Alakazam has been selling out of late on Steve Cook's brand new Volition, a commercial version of an ungimmicked Bank Night. Folks are going nuts over it, and I have to admit, it's either the slickest or stupidest thing that I've ever seen. Maybe both simultaneously. But now that I've seen TC's Elimination Principle, I'm not sure you need to buy the much more expensive Volition, which, while clever, uses a knacky procedure. Summary: TC keeps his batting average high. Highly recommended.
This is a nice and easy three-person chair test, based on an idea by Max Maven. I really like it and am going to expand on the concept to add another climax similar to what folks like Marc Spelmann do--put another correct prediction under/on the back of each chair. Gerry's ideas are always straightforward and excellent, and this is no exception. And this effect lends itself both to stage and more intimate settings. You could do it with folks sitting on bar stools.

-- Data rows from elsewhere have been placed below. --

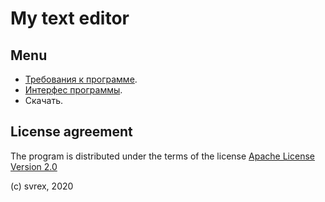 # My text editor

## Menu

- [Требования к программе](/a/). 
- [Интерфес программы](/sippoon-program/docs/b/).
- Скачать.

## License agreement

The program  is distributed under the terms of the license [Apache License Version 2.0](https://www.apache.org/licenses/LICENSE-2.0.txt)

(c) svrex, 2020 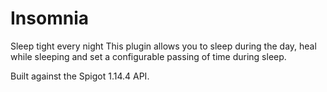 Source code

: # Insomnia

Sleep tight every night
This plugin allows you to sleep during the day, heal while sleeping and set a configurable passing of time during sleep.

Built against the Spigot 1.14.4 API.

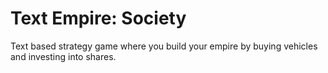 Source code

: # Text Empire: Society
Text based strategy game where you build your empire by buying vehicles and investing into shares.
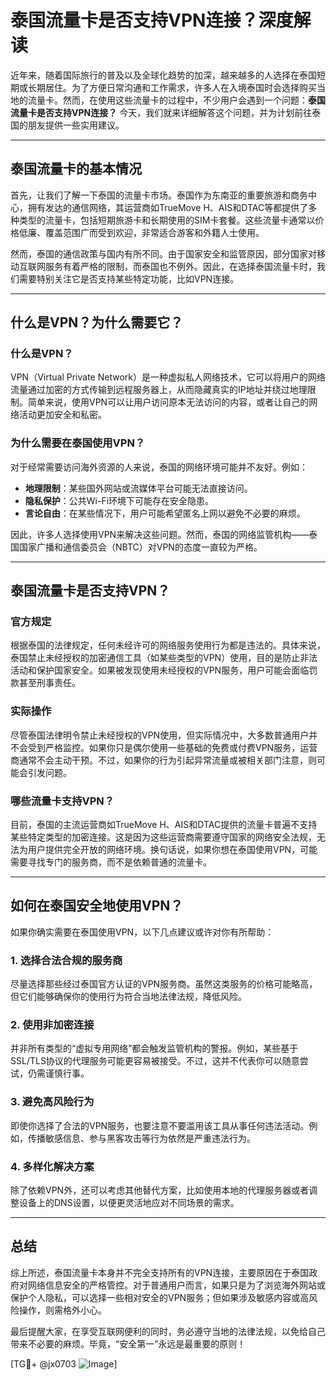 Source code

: # 泰国流量卡是否支持VPN连接？深度解读

近年来，随着国际旅行的普及以及全球化趋势的加深，越来越多的人选择在泰国短期或长期居住。为了方便日常沟通和工作需求，许多人在入境泰国时会选择购买当地的流量卡。然而，在使用这些流量卡的过程中，不少用户会遇到一个问题：**泰国流量卡是否支持VPN连接？** 今天，我们就来详细解答这个问题，并为计划前往泰国的朋友提供一些实用建议。

---

## 泰国流量卡的基本情况

首先，让我们了解一下泰国的流量卡市场。泰国作为东南亚的重要旅游和商务中心，拥有发达的通信网络，其运营商如TrueMove H、AIS和DTAC等都提供了多种类型的流量卡，包括短期旅游卡和长期使用的SIM卡套餐。这些流量卡通常以价格低廉、覆盖范围广而受到欢迎，非常适合游客和外籍人士使用。

然而，泰国的通信政策与国内有所不同。由于国家安全和监管原因，部分国家对移动互联网服务有着严格的限制，而泰国也不例外。因此，在选择泰国流量卡时，我们需要特别关注它是否支持某些特定功能，比如VPN连接。

---

## 什么是VPN？为什么需要它？

### 什么是VPN？
VPN（Virtual Private Network）是一种虚拟私人网络技术，它可以将用户的网络流量通过加密的方式传输到远程服务器上，从而隐藏真实的IP地址并绕过地理限制。简单来说，使用VPN可以让用户访问原本无法访问的内容，或者让自己的网络活动更加安全和私密。

### 为什么需要在泰国使用VPN？
对于经常需要访问海外资源的人来说，泰国的网络环境可能并不友好。例如：
- **地理限制**：某些国外网站或流媒体平台可能无法直接访问。
- **隐私保护**：公共Wi-Fi环境下可能存在安全隐患。
- **言论自由**：在某些情况下，用户可能希望匿名上网以避免不必要的麻烦。

因此，许多人选择使用VPN来解决这些问题。然而，泰国的网络监管机构——泰国国家广播和通信委员会（NBTC）对VPN的态度一直较为严格。

---

## 泰国流量卡是否支持VPN？

### 官方规定
根据泰国的法律规定，任何未经许可的网络服务使用行为都是违法的。具体来说，泰国禁止未经授权的加密通信工具（如某些类型的VPN）使用，目的是防止非法活动和保护国家安全。如果被发现使用未经授权的VPN服务，用户可能会面临罚款甚至刑事责任。

### 实际操作
尽管泰国法律明令禁止未经授权的VPN使用，但实际情况中，大多数普通用户并不会受到严格监控。如果你只是偶尔使用一些基础的免费或付费VPN服务，运营商通常不会主动干预。不过，如果你的行为引起异常流量或被相关部门注意，则可能会引发问题。

### 哪些流量卡支持VPN？
目前，泰国的主流运营商如TrueMove H、AIS和DTAC提供的流量卡普遍不支持某些特定类型的加密连接。这是因为这些运营商需要遵守国家的网络安全法规，无法为用户提供完全开放的网络环境。换句话说，如果你想在泰国使用VPN，可能需要寻找专门的服务商，而不是依赖普通的流量卡。

---

## 如何在泰国安全地使用VPN？

如果你确实需要在泰国使用VPN，以下几点建议或许对你有所帮助：

### 1. 选择合法合规的服务商
尽量选择那些经过泰国官方认证的VPN服务商。虽然这类服务的价格可能略高，但它们能够确保你的使用行为符合当地法律法规，降低风险。

### 2. 使用非加密连接
并非所有类型的“虚拟专用网络”都会触发监管机构的警报。例如，某些基于SSL/TLS协议的代理服务可能更容易被接受。不过，这并不代表你可以随意尝试，仍需谨慎行事。

### 3. 避免高风险行为
即使你选择了合法的VPN服务，也要注意不要滥用该工具从事任何违法活动。例如，传播敏感信息、参与黑客攻击等行为依然是严重违法行为。

### 4. 多样化解决方案
除了依赖VPN外，还可以考虑其他替代方案，比如使用本地的代理服务器或者调整设备上的DNS设置，以便更灵活地应对不同场景的需求。

---

## 总结

综上所述，泰国流量卡本身并不完全支持所有的VPN连接，主要原因在于泰国政府对网络信息安全的严格管控。对于普通用户而言，如果只是为了浏览海外网站或保护个人隐私，可以选择一些相对安全的VPN服务；但如果涉及敏感内容或高风险操作，则需格外小心。

最后提醒大家，在享受互联网便利的同时，务必遵守当地的法律法规，以免给自己带来不必要的麻烦。毕竟，“安全第一”永远是最重要的原则！

[TG💪+ @jx0703 ![Image](https://github.com/user-attachments/assets/dbca1d08-cadb-493c-b0ec-ad6f7a83f270)]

But there's more. Even if you choose not to use the chair test, there are a few wonderful ideas on MOs here, including one using paper folded into the shape of an H that I had never seen before. For a little more than the price of a Quarter Pounder with Cheese combo meal at McDonald's, you get a terrific routine and some great mentalism utility ideas. Get this. Highly recommended.

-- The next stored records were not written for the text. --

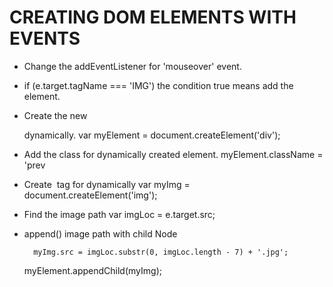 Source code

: # CREATING DOM ELEMENTS WITH EVENTS

- Change the addEventListener for 'mouseover' event.

- if (e.target.tagName === 'IMG') the condition true means add the element.

- Create the new <div> dynamically.
		var myElement = document.createElement('div');


- Add the class for dynamically created element.
		myElement.className = 'prev


- Create <img> tag for dynamically
   	var myImg = document.createElement('img');


- Find the image path
		var imgLoc = e.target.src;


- append() image path with child Node

		myImg.src = imgLoc.substr(0, imgLoc.length - 7) + '.jpg';
    myElement.appendChild(myImg);

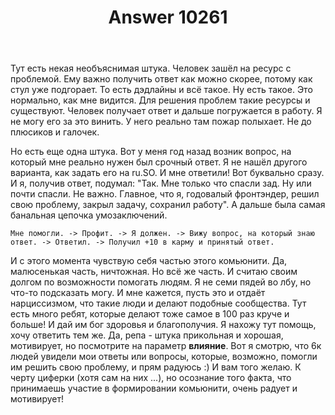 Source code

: ﻿---
title: "Answer 10261"
se.owner.user_id: 330780
se.owner.display_name: "Alex Sazonov"
se.owner.link: "https://ru.meta.stackoverflow.com/users/330780/alex-sazonov"
se.answer_id: 10261
se.question_id: 10253
se.post_type: answer
se.is_accepted: False
---
<p>Тут есть некая необъяснимая штука. Человек зашёл на ресурс с проблемой. Ему важно получить ответ как можно скорее, потому как стул уже подгорает. То есть дэдлайны и всё такое. Ну есть такое. Это нормально, как мне видится. Для решения проблем такие ресурсы и существуют. Человек получает ответ и дальше погружается в работу. Я не могу его за это винить. У него реально там пожар полыхает. Не до плюсиков и галочек.</p>

<p>Но есть еще одна штука. Вот у меня год назад возник вопрос, на который мне реально нужен был срочный ответ. Я не нашёл другого варианта, как задать его на ru.SO. И мне ответили! Вот буквально сразу. И я, получив ответ, подумал: "Так. Мне только что спаcли зад. Ну или почти спасли. Не важно. Главное, что я, годовалый фронтэндер, решил свою проблему, закрыл задачу, сохранил работу". А дальше была самая банальная цепочка умозаключений. </p>

<p><code>Мне помогли. -&gt; Профит. -&gt; Я должен. -&gt; Вижу вопрос, на который знаю ответ. -&gt; Ответил. -&gt; Получил +10 в карму и принятый ответ.</code></p>

<p>И с этого момента чувствую себя частью этого комьюнити. Да, малюсенькая часть, ничтожная. Но всё же часть. И считаю своим долгом по возможности помогать людям. Я не семи пядей во лбу, но что-то подсказать могу. И мне кажется, пусть это и отдаёт нарциссизмом, что такие люди и делают подобные сообщества. Тут есть много ребят, которые делают тоже самое в 100 раз круче и больше! И дай им бог здоровья и благополучия. Я нахожу тут помощь, хочу ответить тем же. Да, репа - штука прикольная и хорошая, мотивирует, но посмотрите на параметр <strong>влияние</strong>. Вот я смотрю, что 6к людей увидели мои ответы или вопросы, которые, возможно, помогли им решить свою проблему, и прям радуюсь :) И вам того желаю. К черту циферки (хотя сам на них ...), но осознание того факта, что принимаешь участие в формировании комьюнити, очень радует и мотивирует!</p>
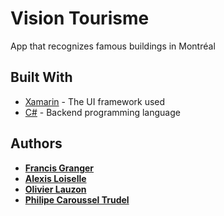 # Vision Tourisme

App that recognizes famous buildings in Montréal

## Built With

* [Xamarin](https://www.xamarin.com/) - The UI framework used
* [C#](https://docs.microsoft.com/en-us/dotnet/csharp/) - Backend programming language

## Authors

* **[Francis Granger](https://github.com/frankilepro)**
* **[Alexis Loiselle](https://github.com/alexisloiselle)**
* **[Olivier Lauzon](https://github.com/olivierlauzon85)**
* **[Philipe Caroussel Trudel](https://github.com/FlyingZipper)**
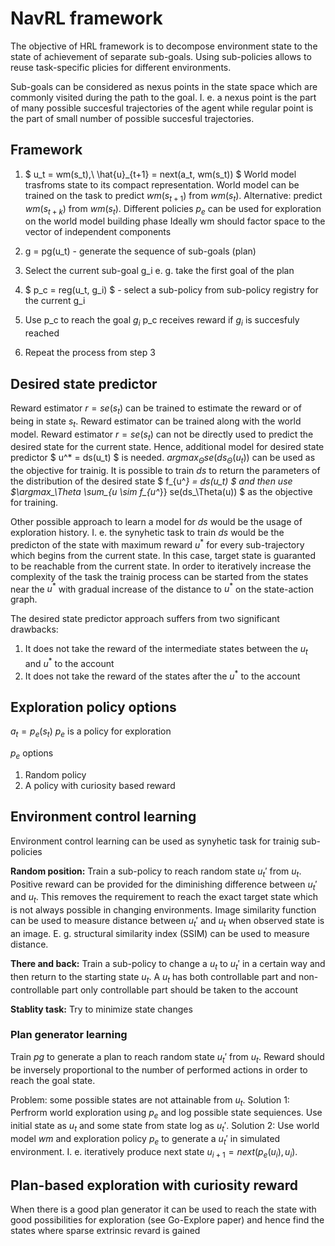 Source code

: # NavRL framework

The objective of HRL framework is to decompose environment state to the state of achievement of separate sub-goals. Using sub-policies allows to reuse task-specific plicies for different environments.

Sub-goals can be considered as nexus points in the state space which are commonly visited during the path to the goal. I. e. a nexus point is the part of many possible succesful trajectories of the agent while regular point is the part of small number of possible succesful trajectories.

## Framework

1. $ u_t = wm(s_t),\ \hat{u}_{t+1} = next(a_t, wm(s_t)) $
World model trasfroms state to its compact representation. World model can be trained on the task to predict $wm(s_{t+1})$ from $wm(s_t)$. Alternative: predict $wm(s_{t+k})$ from $wm(s_t)$.
Different policies $p_e$ can be used for exploration on the world model building phase
Ideally wm should factor space to the vector of independent components

2. g = pg(u_t) - generate the sequence of sub-goals (plan)

3. Select the current sub-goal g_i e. g. take the first goal of the plan

4. $ p_c = reg(u_t, g_i) $ - select a sub-policy from sub-policy registry for the current g_i

5. Use p_c to reach the goal $g_i$
p_c receives reward if $g_i$ is succesfuly reached

6. Repeat the process from step 3

## Desired state predictor

Reward estimator $r = se(s_t)$ can be trained to estimate the reward or of being in state $s_t$. Reward estimator can be trained along with the world model. Reward estimator $r = se(s_t)$ can not be directly used to predict the desired state for the current state. Hence, additional model for desired state predictor $ u^* = ds(u_t) $ is needed. $argmax_\Theta se(ds_\Theta(u_t))$ can be used as the objective for trainig. It is possible to train $ds$ to return the parameters of the distribution of the desired state $ f_{u^*} = ds(u_t) $ and then use $\argmax_\Theta \sum_{u \sim f_{u^*}} se(ds_\Theta(u)) $ as the objective for training.

Other possible approach to learn a model for $ds$ would be the usage of exploration history. I. e. the synyhetic task to train $ds$ would be the predicton of the state with maximum reward $u^*$ for every sub-trajectory which begins from the current state. In this case, target state is guaranted to be reachable from the current state. In order to iteratively increase the complexity of the task the trainig process can be started from the states near the $u^*$ with gradual increase of the distance to $u^*$ on the state-action graph.

The desired state predictor approach suffers from two significant drawbacks:
1. It does not take the reward of the intermediate states between the $u_t$ and $u^*$ to the account
2. It does not take the reward of the states after the $u^*$ to the account

## Exploration policy options

$a_t = p_e(s_t)$
$p_e$ is a policy for exploration

$p_e$ options
1. Random policy
2. A policy with curiosity based reward

## Environment control learning

Environment control learning can be used as synyhetic task for trainig sub-policies

**Random position:** Train a sub-policy to reach random state $u_t'$ from $u_t$. Positive reward can be provided for the diminishing difference between $u_t'$ and $u_t$. This removes the requirement to reach the exact target state which is not always possible in changing environments. Image similarity function can be used to measure distance between $u_t'$ and $u_t$ when observed state is an image. E. g. structural similarity index (SSIM) can be used to measure distance.

**There and back:** Train a sub-policy to change a $u_t$ to $u_t'$ in a certain way and then return to the starting state $u_t$. A $u_t$ has both controllable part and non-controllable part only controllable part should be taken to the account

**Stablity task:** Try to minimize state changes

### Plan generator learning

Train $pg$ to generate a plan to reach random state $u_t'$ from $u_t$. Reward should be inversely proportional to the number of performed actions in order to reach the goal state.

Problem: some possible states are not attainable from $u_t$.
Solution 1: Perfrorm world exploration using $p_e$ and log possible state sequiences. Use initial state as $u_t$ and some state from state log as $u_t'$.
Solution 2: Use world model $wm$ and exploration policy $p_e$ to generate a $u_t'$ in simulated environment. I. e. iteratively produce next state $u_{i+1} = next(p_e(u_i), u_i)$.

## Plan-based exploration with curiosity reward

When there is a good plan generator it can be used to reach the state with good possibilities for exploration (see Go-Explore paper) and hence find the states where sparse extrinsic revard is gained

Fascinating! Thrilling! Chris Wasshuber solved a more then 100 years old mystery. The search for Erdnase has been going on for decades. But at now the magic community may be pretty sure Edward Gallaway will be generally accepted as S.W. Erdnase. Chris Wasshuber can even explain the name S. W. Erdnase. Erdnase actually comes from the German words Erd (earth or soil) and Nase (nose). Chris Wasshuber explores Gallaway's opportunity, motive and means to prove his theory. Gallaway must be S.W. Erdnase!
The description is wrong in one place, right at the end. Dr Chris' Hunt for Erdnase began a LOT earlier than 2015. Why 2015 became the year that a full "scientific detective" search was truly possible, is the start of this story.
The evidence is compelling. There are no conclusions based on "this cannot be coincidence." Perhaps it needed the sort of training of a scientist with no agenda. The way the data came together, and the pathways taken, including the fascinating dead ends, makes this the detective mystery of the year. Or, if you are a magician, of any year.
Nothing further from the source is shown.